What on earth has incited Chirac to start talking like this only
months before he leaves office? Partly, one suspects, it is just
his frustration at no longer being in the limelight, but he also
has a more serious goal: to secure the future of France's "force de
frappe" (nuclear striking force). Like its creator, Charles de
Gaulle, he believes that it is an essential element of France's
independence and its ticket to all the high tables of the
planet.
Even among Chirac's own right-wing colleagues there is now open
debate about the desirability of maintaining France's nuclear
striking force forever. After all, the Soviet Union, the enemy it
was built to deter, has been gone for 15 years now, and there is
not a single nuclear-weapons power in the world that sees France as
a potential enemy.
It costs 3 billion ($4.84 billion) a year just to maintain
the country's nuclear striking force, and one day soon it will cost
a great deal more to modernise it. Why not just scrap it?

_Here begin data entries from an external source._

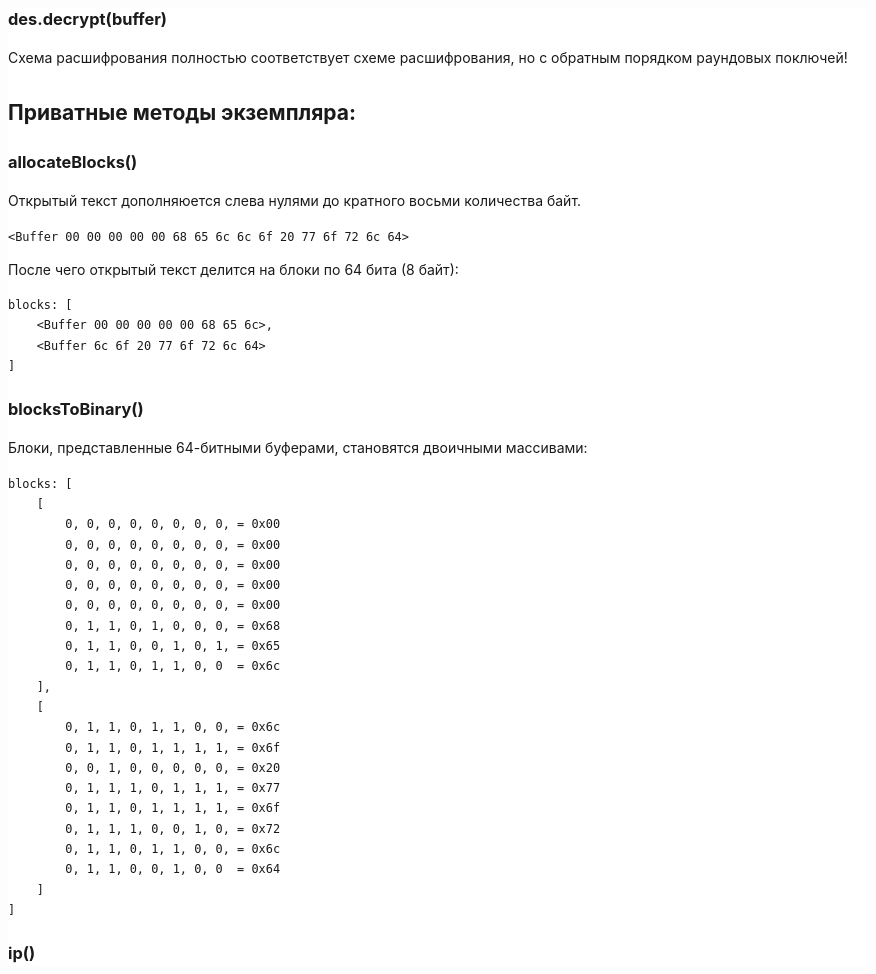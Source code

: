 ### des.decrypt(buffer)

Схема расшифрования полностью соответствует схеме расшифрования, но с обратным порядком раундовых поключей!

## Приватные методы экземпляра:

### allocateBlocks()

Открытый текст дополняюется слева нулями до кратного восьми количества байт. 

```
<Buffer 00 00 00 00 00 68 65 6c 6c 6f 20 77 6f 72 6c 64>
```

После чего открытый текст делится на блоки по 64 бита (8 байт):

```
blocks: [
    <Buffer 00 00 00 00 00 68 65 6c>,
    <Buffer 6c 6f 20 77 6f 72 6c 64>
]
```

### blocksToBinary()

Блоки, представленные 64-битными буферами, становятся двоичными массивами:

```
blocks: [
    [
        0, 0, 0, 0, 0, 0, 0, 0, = 0x00
        0, 0, 0, 0, 0, 0, 0, 0, = 0x00
        0, 0, 0, 0, 0, 0, 0, 0, = 0x00
        0, 0, 0, 0, 0, 0, 0, 0, = 0x00
        0, 0, 0, 0, 0, 0, 0, 0, = 0x00
        0, 1, 1, 0, 1, 0, 0, 0, = 0x68
        0, 1, 1, 0, 0, 1, 0, 1, = 0x65
        0, 1, 1, 0, 1, 1, 0, 0  = 0x6c
    ],
    [
        0, 1, 1, 0, 1, 1, 0, 0, = 0x6c
        0, 1, 1, 0, 1, 1, 1, 1, = 0x6f
        0, 0, 1, 0, 0, 0, 0, 0, = 0x20
        0, 1, 1, 1, 0, 1, 1, 1, = 0x77
        0, 1, 1, 0, 1, 1, 1, 1, = 0x6f
        0, 1, 1, 1, 0, 0, 1, 0, = 0x72
        0, 1, 1, 0, 1, 1, 0, 0, = 0x6c
        0, 1, 1, 0, 0, 1, 0, 0  = 0x64
    ]
]
```

### ip()
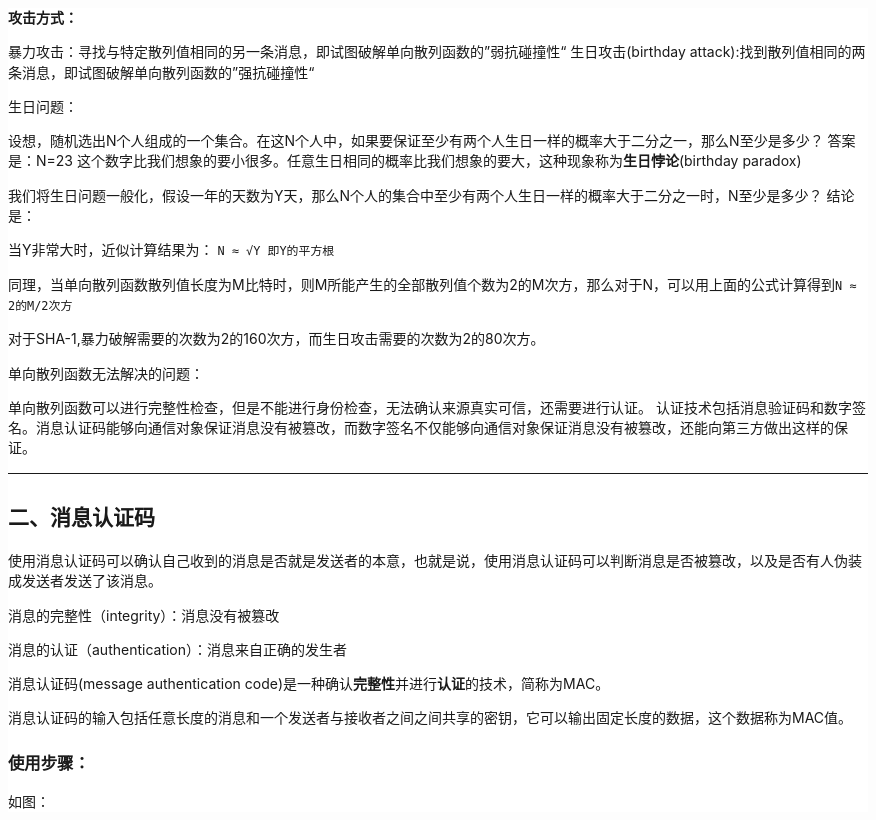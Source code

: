 **攻击方式：**

暴力攻击：寻找与特定散列值相同的另一条消息，即试图破解单向散列函数的”弱抗碰撞性“
生日攻击(birthday attack):找到散列值相同的两条消息，即试图破解单向散列函数的”强抗碰撞性“

生日问题：

设想，随机选出N个人组成的一个集合。在这N个人中，如果要保证至少有两个人生日一样的概率大于二分之一，那么N至少是多少？
答案是：N=23
这个数字比我们想象的要小很多。任意生日相同的概率比我们想象的要大，这种现象称为**生日悖论**(birthday paradox)

我们将生日问题一般化，假设一年的天数为Y天，那么N个人的集合中至少有两个人生日一样的概率大于二分之一时，N至少是多少？
结论是：

当Y非常大时，近似计算结果为：
`N ≈ √Y 即Y的平方根`

同理，当单向散列函数散列值长度为M比特时，则M所能产生的全部散列值个数为2的M次方，那么对于N，可以用上面的公式计算得到`N ≈ 2的M/2次方`

对于SHA-1,暴力破解需要的次数为2的160次方，而生日攻击需要的次数为2的80次方。

单向散列函数无法解决的问题：

单向散列函数可以进行完整性检查，但是不能进行身份检查，无法确认来源真实可信，还需要进行认证。
认证技术包括消息验证码和数字签名。消息认证码能够向通信对象保证消息没有被篡改，而数字签名不仅能够向通信对象保证消息没有被篡改，还能向第三方做出这样的保证。



---

## 二、消息认证码

使用消息认证码可以确认自己收到的消息是否就是发送者的本意，也就是说，使用消息认证码可以判断消息是否被篡改，以及是否有人伪装成发送者发送了该消息。

消息的完整性（integrity）：消息没有被篡改

消息的认证（authentication）：消息来自正确的发生者

消息认证码(message authentication code)是一种确认**完整性**并进行**认证**的技术，简称为MAC。

消息认证码的输入包括任意长度的消息和一个发送者与接收者之间之间共享的密钥，它可以输出固定长度的数据，这个数据称为MAC值。

### 使用步骤：

如图：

Faced with a similar dilemma on the other side of the Channel,
Tony Blair's Government argues that Britain must keep its nuclear
weapons because - well, because who knows what the world will be
like 20 years from now? In Cartesian France, however, you are
expected to make a more coherent argument than that, so Chirac is
doing the best he can.
Chirac's basic problem is that France has no real, nuclear-armed
enemy to deter with its nukes any more. His solution is to extend
the target list to include non-nuclear enemies -
"terrorist-supporting states" for example - to justify their
retention.
Chirac's new position is not unique. The United States retracted
its old half-promise not to use nukes against non-nuclear-weapons
states years ago, and the Bush Administration has been pressing for
the development of a new generation of "mini-nukes" to do exactly
what Chirac suggests at a somewhat lower cost in innocent
lives.
Bush believed Saddam Hussein supported the September 11
terrorist attacks (or at least he said he did), and existing US
doctrine would have allowed him to use those nukes in response. He
invaded instead because the neo-conservatives who run US foreign
policy had been seeking a pretext to do exactly that for years, but
another time might be different. So why shouldn't Chirac adopt the
same doctrine?
Because to demand that countries outside the nuclear weapons
club renounce any ambitions to get them, while the existing members
expand their nuclear target lists to include countries that don't
have them, is worse than hypocritical. It is self-defeating. After
this, how can France demand with a straight face that Iran forgo
nuclear weapons? The world has got used to this sort of behaviour
from the sole superpower, but who gave Chirac permission to behave
like an American president?
Gwynne Dyer is an independent journalist in London.